RECORDS FOR THE TASK.

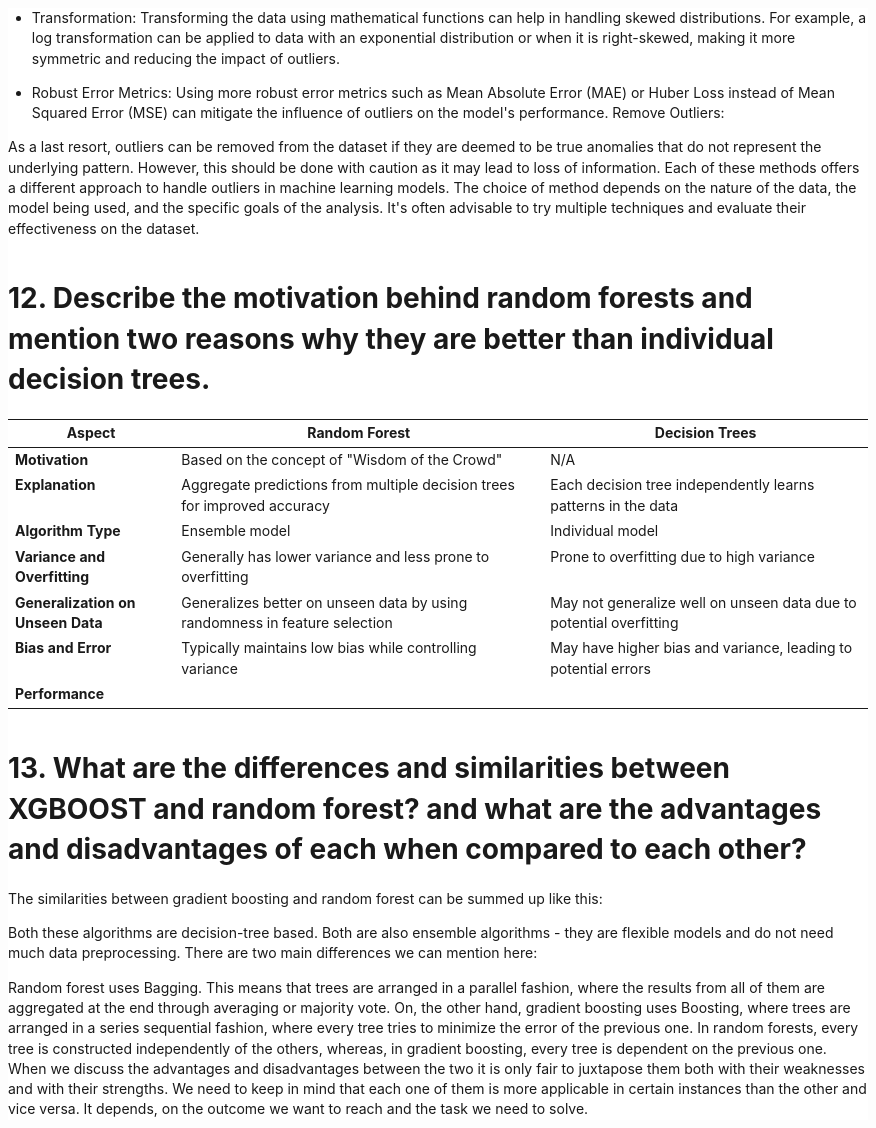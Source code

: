 * Transformation:
Transforming the data using mathematical functions can help in handling skewed distributions. For example, a log transformation can be applied to data with an exponential distribution or when it is right-skewed, making it more symmetric and reducing the impact of outliers.

* Robust Error Metrics:
Using more robust error metrics such as Mean Absolute Error (MAE) or Huber Loss instead of Mean Squared Error (MSE) can mitigate the influence of outliers on the model's performance.
Remove Outliers:

As a last resort, outliers can be removed from the dataset if they are deemed to be true anomalies that do not represent the underlying pattern. However, this should be done with caution as it may lead to loss of information.
Each of these methods offers a different approach to handle outliers in machine learning models. The choice of method depends on the nature of the data, the model being used, and the specific goals of the analysis. It's often advisable to try multiple techniques and evaluate their effectiveness on the dataset.

# 12.  Describe the motivation behind random forests and mention two reasons why they are better than individual decision trees.


| Aspect                          | Random Forest                                                              | Decision Trees                                                            |
|---------------------------------|-----------------------------------------------------------------------------|---------------------------------------------------------------------------|
| **Motivation**                  | Based on the concept of "Wisdom of the Crowd"                               | N/A                                                                       |
| **Explanation**                 | Aggregate predictions from multiple decision trees for improved accuracy    | Each decision tree independently learns patterns in the data              |
| **Algorithm Type**              | Ensemble model                                                              | Individual model                                                          |
| **Variance and Overfitting**    | Generally has lower variance and less prone to overfitting                  | Prone to overfitting due to high variance                                 |
| **Generalization on Unseen Data** | Generalizes better on unseen data by using randomness in feature selection | May not generalize well on unseen data due to potential overfitting       |
| **Bias and Error**              | Typically maintains low bias while controlling variance                     | May have higher bias and variance, leading to potential errors            |
| **Performance**                 |


# 13. What are the differences and similarities between XGBOOST and random forest? and what are the advantages and disadvantages of each when compared to each other?

The similarities between gradient boosting and random forest can be summed up like this:

Both these algorithms are decision-tree based.
Both are also ensemble algorithms - they are flexible models and do not need much data preprocessing.
There are two main differences we can mention here:

Random forest uses Bagging. This means that trees are arranged in a parallel fashion, where the results from all of them are aggregated at the end through averaging or majority vote. On, the other hand, gradient boosting uses Boosting, where trees are arranged in a series sequential fashion, where every tree tries to minimize the error of the previous one.
In random forests, every tree is constructed independently of the others, whereas, in gradient boosting, every tree is dependent on the previous one.
When we discuss the advantages and disadvantages between the two it is only fair to juxtapose them both with their weaknesses and with their strengths. We need to keep in mind that each one of them is more applicable in certain instances than the other and vice versa. It depends, on the outcome we want to reach and the task we need to solve.
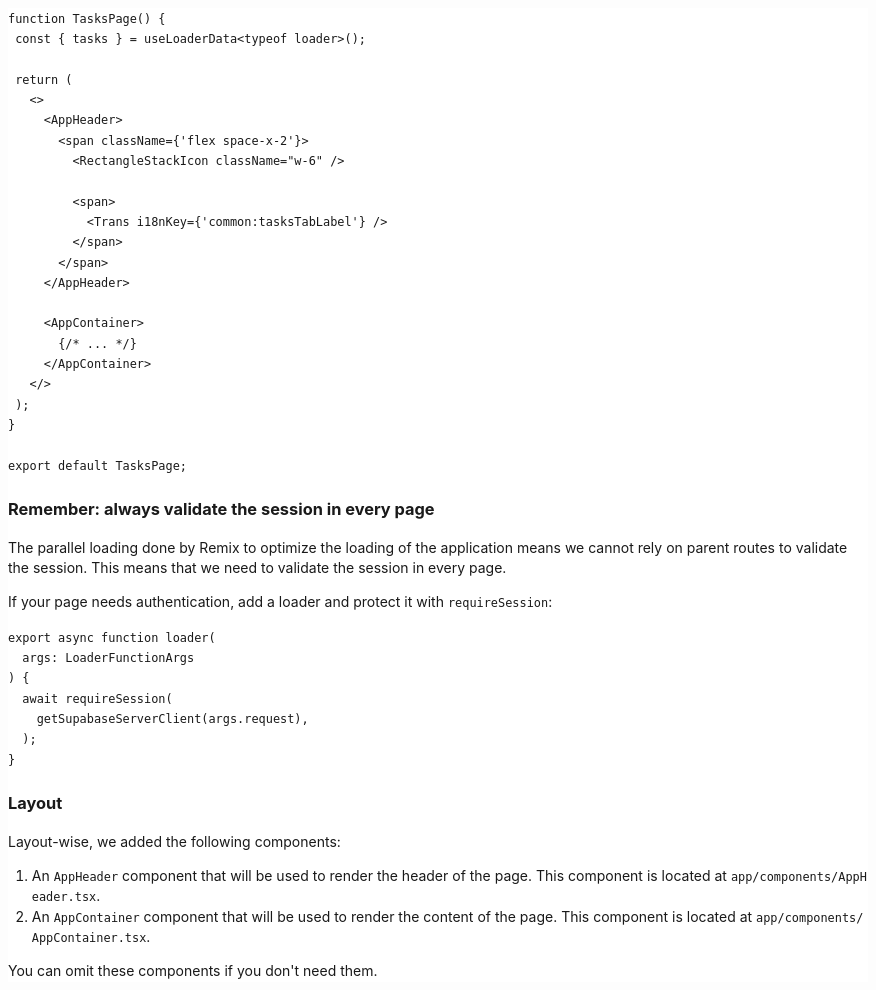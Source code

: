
  ```tsx {% title="app/routes/_app.tasks._index.tsx" %}
function TasksPage() {
  const { tasks } = useLoaderData<typeof loader>();

  return (
    <>
      <AppHeader>
        <span className={'flex space-x-2'}>
          <RectangleStackIcon className="w-6" />

          <span>
            <Trans i18nKey={'common:tasksTabLabel'} />
          </span>
        </span>
      </AppHeader>

      <AppContainer>
        {/* ... */}
      </AppContainer>
    </>
  );
}

export default TasksPage;
```

### Remember: always validate the session in every page

The parallel loading done by Remix to optimize the loading of the application means we cannot rely on parent routes to validate the session. This means that we need to validate the session in every page.

If your page needs authentication, add a loader and protect it with `requireSession`:

```tsx
export async function loader(
  args: LoaderFunctionArgs
) {
  await requireSession(
    getSupabaseServerClient(args.request),
  );
}
```

### Layout

Layout-wise, we added the following components:

1. An `AppHeader` component that will be used to render the header of the page. This component is located at `app/components/AppHeader.tsx`.
2. An `AppContainer` component that will be used to render the content of the page. This component is located at `app/components/AppContainer.tsx`.

You can omit these components if you don't need them.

WHAT TO PRODUCE. Each line of the entries where the string "Layout" occurs should be shown.

TASK OUTPUT.
### Layout
Layout-wise, we added the following components:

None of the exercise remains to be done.